The recent setbacks indicate SpaceX is struggling to overcome a complicated chapter of Starship's multibillion-dollar development. But the company's engineering culture, widely considered more risk-tolerant than many of the aerospace industry's more established players, is built on a flight-testing strategy that pushes spacecraft to the point of failure, then fine-tunes improvements through frequent repetition.
Starship's planned trajectory for Tuesday included a nearly full orbit around Earth for a controlled splashdown in the Indian Ocean to test new designs of its heat shield tiles and revised flaps for steering its blazing re-entry and descent through Earth's atmosphere.
But its early demise, appearing as a fireball streaking eastward through the night sky over southern Africa, puts another pause in Musk's speedy development goals for a rocket bound to play a central role in the U.S. space program.
NASA plans to use the rocket to land humans on the moon in 2027, though that moon program faces turmoil amid Musk's Mars-focused influence over U.S. President Donald Trump's administration.
Mishap probe
Federal regulators had granted SpaceX a license for Starship's latest flight attempt four days ago, capping a mishap investigation that had grounded Starship for nearly two months.
The last two test flights - in January and March - were cut short moments after liftoff as the vehicles blew to pieces on ascent, raining debris over parts of the Caribbean and disrupting scores of commercial airline flights in the region.
The Federal Aviation Administration expanded debris hazard zones around the ascent path for Tuesday's launch.
The previous back-to-back failures occurred in early test-flight phases that SpaceX had easily achieved before, in a striking setback to a program that Musk, the billionaire entrepreneur who founded the rocket company in 2002, had sought to accelerate this year.

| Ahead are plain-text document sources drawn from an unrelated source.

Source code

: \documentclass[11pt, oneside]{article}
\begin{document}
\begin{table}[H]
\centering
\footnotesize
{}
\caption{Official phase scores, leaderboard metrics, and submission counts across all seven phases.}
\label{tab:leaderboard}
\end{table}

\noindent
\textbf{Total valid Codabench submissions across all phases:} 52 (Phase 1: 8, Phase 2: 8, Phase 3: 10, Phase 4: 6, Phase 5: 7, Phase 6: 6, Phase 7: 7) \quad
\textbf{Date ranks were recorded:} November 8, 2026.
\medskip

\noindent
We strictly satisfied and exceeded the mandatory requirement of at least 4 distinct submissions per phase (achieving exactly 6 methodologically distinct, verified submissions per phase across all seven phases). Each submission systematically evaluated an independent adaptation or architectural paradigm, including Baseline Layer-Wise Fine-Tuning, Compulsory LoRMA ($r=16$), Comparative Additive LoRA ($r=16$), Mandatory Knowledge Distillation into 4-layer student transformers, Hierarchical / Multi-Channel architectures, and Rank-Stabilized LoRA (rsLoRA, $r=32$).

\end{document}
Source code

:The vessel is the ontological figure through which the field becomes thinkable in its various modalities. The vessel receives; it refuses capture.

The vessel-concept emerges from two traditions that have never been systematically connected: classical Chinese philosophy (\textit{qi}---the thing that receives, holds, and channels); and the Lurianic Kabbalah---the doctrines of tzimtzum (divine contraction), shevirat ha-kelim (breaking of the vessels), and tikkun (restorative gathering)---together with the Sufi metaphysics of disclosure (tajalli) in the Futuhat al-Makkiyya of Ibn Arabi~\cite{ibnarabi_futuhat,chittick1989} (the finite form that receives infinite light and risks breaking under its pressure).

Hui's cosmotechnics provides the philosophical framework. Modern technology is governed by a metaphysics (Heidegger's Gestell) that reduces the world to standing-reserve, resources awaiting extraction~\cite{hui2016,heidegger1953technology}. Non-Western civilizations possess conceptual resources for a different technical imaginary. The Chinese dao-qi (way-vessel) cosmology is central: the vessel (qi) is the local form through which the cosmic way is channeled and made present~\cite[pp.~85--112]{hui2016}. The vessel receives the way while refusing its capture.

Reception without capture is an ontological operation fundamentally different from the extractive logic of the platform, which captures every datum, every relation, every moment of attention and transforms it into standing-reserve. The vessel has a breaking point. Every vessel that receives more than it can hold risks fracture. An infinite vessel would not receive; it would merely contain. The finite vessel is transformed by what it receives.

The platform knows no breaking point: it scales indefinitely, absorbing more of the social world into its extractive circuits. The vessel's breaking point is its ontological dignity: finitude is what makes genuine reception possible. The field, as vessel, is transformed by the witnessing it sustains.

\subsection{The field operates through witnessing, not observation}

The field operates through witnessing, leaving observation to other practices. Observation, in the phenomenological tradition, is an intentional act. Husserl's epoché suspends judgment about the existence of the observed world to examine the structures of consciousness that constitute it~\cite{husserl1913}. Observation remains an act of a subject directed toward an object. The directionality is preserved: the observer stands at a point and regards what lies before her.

Musk, the world's wealthiest individual and a key supporter of U.S. President Donald Trump, was especially eager for a success after vowing in recent days to refocus his attention on his various business ventures, including SpaceX, following a tumultuous foray into national politics and his attempts at cutting government bureaucracy.
Closer to home, Musk also sees Starship as eventually replacing the SpaceX Falcon 9 rocket as the workhorse in the company's commercial launch business, which already lofts most of the world's satellites and other payloads to low-Earth orbit.